Wednesday, 6 November 2013

POVERTY: Cambodia in first measles-rubella drive

PHNOM PENH, 6 November 2013 (IRIN) - More than one million children and youths up to age 15 in Cambodia have been vaccinated against measles and rubella in a first-time campaign that aims to immunize another three million by the end of December. 

Health officials are trying to reach all the country’s children aged nine months to 15 years with the new dual vaccination that tackles the highly contagious measles virus as well as - for the first time in the country - the generally mild rubella (also known as German measles) that can be debilitating for foetuses of infected women. 

The Serum Institute of India is providing the combined vaccine at no cost until end of this year, allowing the country to tackle rubella for the first time. 

“In other vaccination campaigns, children already received vaccines against measles, hepatitis B or other diseases. But we just introduced rubella this year, because through our disease surveillance, we found many rubella outbreaks,” Sann Chan Soeung, an adviser for the Ministry of Health's national immunization programme, said. 

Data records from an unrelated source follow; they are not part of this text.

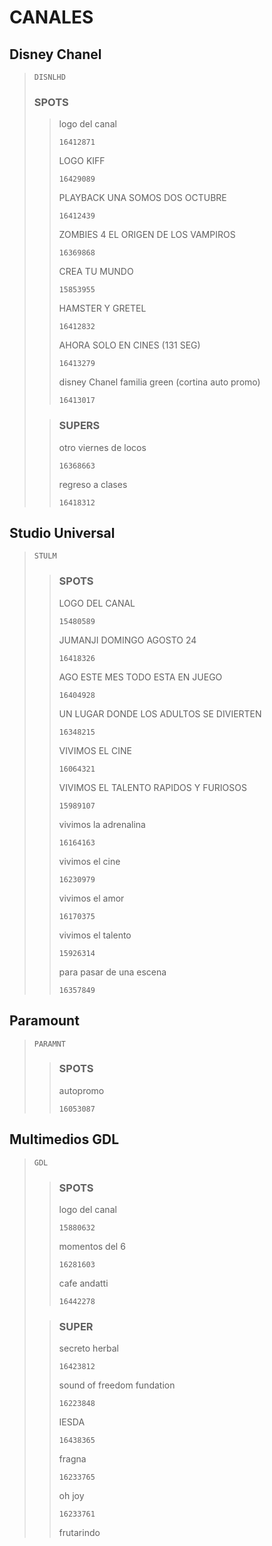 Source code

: # CANALES

## Disney Chanel
>```
>DISNLHD
>```
>### SPOTS
>>logo del canal
>>```
>>16412871
>>```
>>LOGO KIFF
>>```
>>16429089
>>```
>>PLAYBACK UNA SOMOS DOS OCTUBRE
>>```
>>16412439
>>```
>>ZOMBIES 4 EL ORIGEN DE LOS VAMPIROS
>>```
>>16369868
>>```
>>CREA TU MUNDO
>>```
>>15853955
>>```
>>HAMSTER Y GRETEL
>>```
>>16412832
>>```
>>AHORA SOLO EN CINES (131 SEG)
>>```
>>16413279
>>```
>>disney Chanel familia green (cortina auto promo)
>>```
>>16413017
>>```
>
>>### SUPERS
>>otro viernes de locos
>>```
>>16368663
>>```
>>regreso a clases
>>```
>>16418312
>>```

## Studio Universal
>```
>STULM
>```
>>### SPOTS
>>LOGO DEL CANAL
>>```
>>15480589
>>```
>>JUMANJI DOMINGO AGOSTO 24
>>```
>>16418326
>>```
>>AGO ESTE MES TODO ESTA EN JUEGO
>>```
>>16404928
>>```
>>UN LUGAR DONDE LOS ADULTOS SE DIVIERTEN
>>```
>>16348215
>>```
>>VIVIMOS EL CINE
>>```
>>16064321
>>```
>>VIVIMOS EL TALENTO RAPIDOS Y FURIOSOS
>>```
>>15989107
>>```
>>vivimos la adrenalina
>>```
>>16164163
>>```
>>vivimos el cine
>>```
>>16230979
>>```
>>vivimos el amor
>>```
>>16170375
>>```
>>vivimos el talento
>>```
>>15926314
>>```
>>para pasar de una escena
>>```
>>16357849
>>```

## Paramount
>```
>PARAMNT
>```
>>### SPOTS
>>autopromo
>>```
>>16053087
>>```

## Multimedios GDL
>```
>GDL
>```
>>### SPOTS
>>logo del canal
>>```
>>15880632
>>```
>>momentos del 6
>>```
>>16281603
>>```
>>cafe andatti
>>```
>>16442278
>>```
>
>>### SUPER
>>secreto herbal
>>```
>>16423812
>>```
>>sound of freedom fundation
>>```
>>16223848
>>```
>>IESDA
>>```
>>16438365
>>```
>>fragna
>>```
>>16233765
>>```
>>oh joy
>>```
>>16233761
>>```
>>frutarindo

While measles is one of the leading causes of child mortality worldwide, according to the World Health Organization (WHO) in the past two years, no cases have been reported in Cambodia, according to the UN Children’s Fund (UNICEF). 

“While Cambodia has made great progress in eliminating measles thanks to high coverage in a series of successful national measles vaccination campaigns... there still exists a risk of importing measles from other countries which have not been successful in eliminating the disease,” said Denise Shepherd-Johnson, chief of communications for UNICEF in Cambodia, which is supporting the campaign. 

If pregnant women contract rubella, their babies are at risk of congenital rubella syndrome (CRS), which often leads to irreversible blindness, deafness and heart ailments. 

According to UNICEF, 1,092 rubella cases were confirmed in 2011 based on a one-time survey. Data has been scant on the disease as it is not part of the national disease surveillance system; rubella is to be included as of 2014. 

WHO estimates 260 children are born with CRS every year in Cambodia; an estimated 100,000 children globally are born with it annually.

“Approximately 36 percent of cases involved females older than age 15, raising the probability that pregnant women will be infected and their children will be born with congenital rubella syndrome,” Shepherd-Johnson said. 

Vaccination campaign “on track” 

With one million Cambodian children vaccinated in just over two weeks, the campaign is “on track”, Minister of Health Mam Bunheng said in a recent statement, adding that every primary and secondary school is vaccinating students. 

In addition, village health officials are instructing parents and caretakers to bring children who are not enrolled in classes to schools for vaccinations. 

According to UNICEF, the GAVI Alliance, a public-private global health partnership, has provided more than US$3 million to the country’s measles-rubella campaign. 

The global Measles & Rubella Initiative, a partnership between American Red Cross, the US government’s Centres for Disease Control and Prevention, UNICEF, the UN Foundation and WHO, is aiming to eliminate the two diseases in most of the world (five out of six regions as covered by WHO) by 2020. 

With GAVI support, a similar measles-rubella campaign is being implemented simultaneously in Ghana, Rwanda and Senegal. The alliance’s goal is to introduce the dual vaccine in 49 countries by 2020

Cambodia is the first Asian country to introduce it.